**Aim of the exercise**
Check the lines of the listing below for the word "Paste", and state only how many have it.

**Extracted entries**

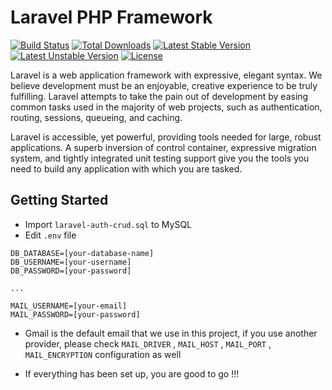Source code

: # Laravel PHP Framework

[![Build Status](https://travis-ci.org/laravel/framework.svg)](https://travis-ci.org/laravel/framework)
[![Total Downloads](https://poser.pugx.org/laravel/framework/d/total.svg)](https://packagist.org/packages/laravel/framework)
[![Latest Stable Version](https://poser.pugx.org/laravel/framework/v/stable.svg)](https://packagist.org/packages/laravel/framework)
[![Latest Unstable Version](https://poser.pugx.org/laravel/framework/v/unstable.svg)](https://packagist.org/packages/laravel/framework)
[![License](https://poser.pugx.org/laravel/framework/license.svg)](https://packagist.org/packages/laravel/framework)

Laravel is a web application framework with expressive, elegant syntax. We believe development must be an enjoyable, creative experience to be truly fulfilling. Laravel attempts to take the pain out of development by easing common tasks used in the majority of web projects, such as authentication, routing, sessions, queueing, and caching.

Laravel is accessible, yet powerful, providing tools needed for large, robust applications. A superb inversion of control container, expressive migration system, and tightly integrated unit testing support give you the tools you need to build any application with which you are tasked.

## Getting Started

- Import `laravel-auth-crud.sql` to MySQL
- Edit `.env` file
```
DB_DATABASE=[your-database-name]
DB_USERNAME=[your-username]
DB_PASSWORD=[your-password]

...

MAIL_USERNAME=[your-email]
MAIL_PASSWORD=[your-password]
```
- Gmail is the default email that we use in this project, if you use another provider, please check `MAIL_DRIVER` , `MAIL_HOST` , `MAIL_PORT` , `MAIL_ENCRYPTION` configuration as well

- If everything has been set up, you are good to go !!!
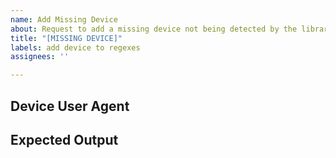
 ```yaml
---
name: Add Missing Device
about: Request to add a missing device not being detected by the library
title: "[MISSING DEVICE]"
labels: add device to regexes
assignees: ''

---
```


## Device User Agent
<!-- Paste the device userAgent here -->

## Expected Output
<!-- Paste the expected output from the `getDeviceInfo()` method -->

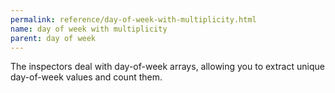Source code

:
 ```yaml
---
permalink: reference/day-of-week-with-multiplicity.html
name: day of week with multiplicity
parent: day of week
---
```


The <day of week with multiplicity> inspectors deal with day-of-week arrays, allowing you to extract unique day-of-week values and count them.
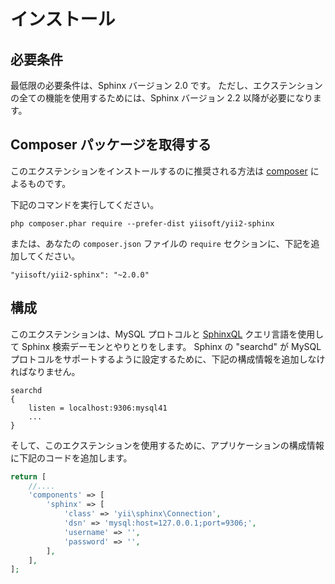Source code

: インストール
============

## 必要条件

最低限の必要条件は、Sphinx バージョン 2.0 です。
ただし、エクステンションの全ての機能を使用するためには、Sphinx バージョン 2.2 以降が必要になります。

## Composer パッケージを取得する

このエクステンションをインストールするのに推奨される方法は [composer](http://getcomposer.org/download/) によるものです。

下記のコマンドを実行してください。

```
php composer.phar require --prefer-dist yiisoft/yii2-sphinx
```

または、あなたの `composer.json` ファイルの `require` セクションに、下記を追加してください。

```
"yiisoft/yii2-sphinx": "~2.0.0"
```

## 構成

このエクステンションは、MySQL プロトコルと [SphinxQL](http://sphinxsearch.com/docs/current.html#sphinxql) クエリ言語を使用して Sphinx 検索デーモンとやりとりをします。
Sphinx の "searchd" が MySQL プロトコルをサポートするように設定するために、下記の構成情報を追加しなければなりません。

```
searchd
{
    listen = localhost:9306:mysql41
    ...
}
```

そして、このエクステンションを使用するために、アプリケーションの構成情報に下記のコードを追加します。

```php
return [
    //....
    'components' => [
        'sphinx' => [
            'class' => 'yii\sphinx\Connection',
            'dsn' => 'mysql:host=127.0.0.1;port=9306;',
            'username' => '',
            'password' => '',
        ],
    ],
];
```
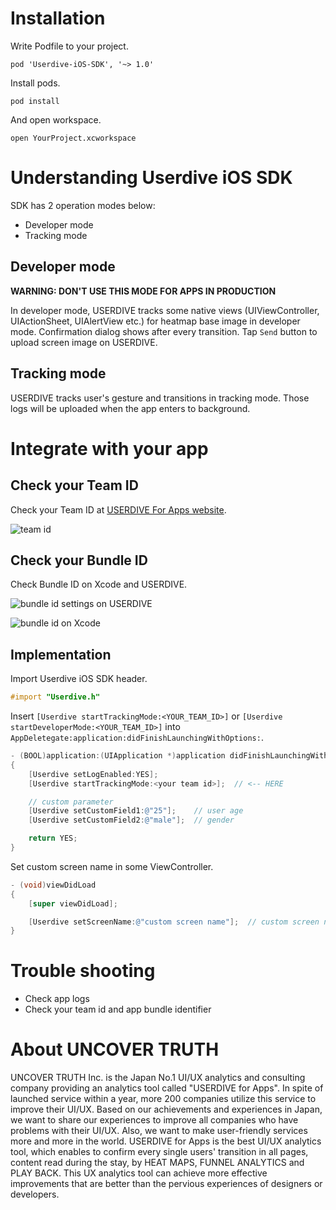 # Installation

Write Podfile to your project.

```
pod 'Userdive-iOS-SDK', '~> 1.0'
```

Install pods.

```
pod install
```

And open workspace.

```
open YourProject.xcworkspace
```


# Understanding Userdive iOS SDK

SDK has 2 operation modes below:

* Developer mode
* Tracking mode


## Developer mode

**WARNING: DON'T USE THIS MODE FOR APPS IN PRODUCTION**

In developer mode, USERDIVE tracks some native views (UIViewController, UIActionSheet, UIAlertView etc.) for heatmap base image in developer mode.
Confirmation dialog shows after every transition. Tap `Send` button to upload screen image on USERDIVE.


## Tracking mode

USERDIVE tracks user's gesture and transitions in tracking mode.
Those logs will be uploaded when the app enters to background.


# Integrate with your app

## Check your Team ID

Check your Team ID at [USERDIVE For Apps website](https://detector.userdive.com/en/apps/).

![team id](http://drive.google.com/uc?export=view&id=0B7UxsiswNc5_cHdTUGpOX0IyU2M)


## Check your Bundle ID

Check Bundle ID on Xcode and USERDIVE.

![bundle id settings on USERDIVE](http://drive.google.com/uc?export=view&id=0B7UxsiswNc5_WWVGaFdSMHNFMGs)

![bundle id on Xcode](http://drive.google.com/uc?export=view&id=0B7UxsiswNc5_Tno4VHA4Snh3alE)


## Implementation

Import Userdive iOS SDK header.

```objective-c
#import "Userdive.h"
```

Insert `[Userdive startTrackingMode:<YOUR_TEAM_ID>]` or `[Userdive startDeveloperMode:<YOUR_TEAM_ID>]` into `AppDeletegate:application:didFinishLaunchingWithOptions:`.

```objective-c
- (BOOL)application:(UIApplication *)application didFinishLaunchingWithOptions:(NSDictionary *)launchOptions
{
	[Userdive setLogEnabled:YES];
	[Userdive startTrackingMode:<your team id>];  // <-- HERE

	// custom parameter
	[Userdive setCustomField1:@"25"];    // user age
	[Userdive setCustomField2:@"male"];  // gender

	return YES;
}
```

Set custom screen name in some ViewController.

```objective-c
- (void)viewDidLoad 
{
	[super viewDidLoad];

	[Userdive setScreenName:@"custom screen name"];  // custom screen name
}
```


# Trouble shooting

* Check app logs
* Check your team id and app bundle identifier


# About UNCOVER TRUTH

UNCOVER TRUTH Inc. is the Japan No.1 UI/UX analytics and consulting company providing an analytics tool called "USERDIVE for Apps".
In spite of launched service within a year, more 200 companies utilize this service to improve their UI/UX. Based on our achievements and experiences in Japan, we want to share our experiences to improve all companies who have problems with their UI/UX. Also, we want to make user-friendly services more and more in the world. USERDIVE for Apps is the best UI/UX analytics tool, which enables to confirm every single users' transition in all pages, content read during the stay, by HEAT MAPS, FUNNEL ANALYTICS and PLAY BACK. This UX analytics tool can achieve more effective improvements that are better than the pervious experiences of designers or developers.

**Result**
2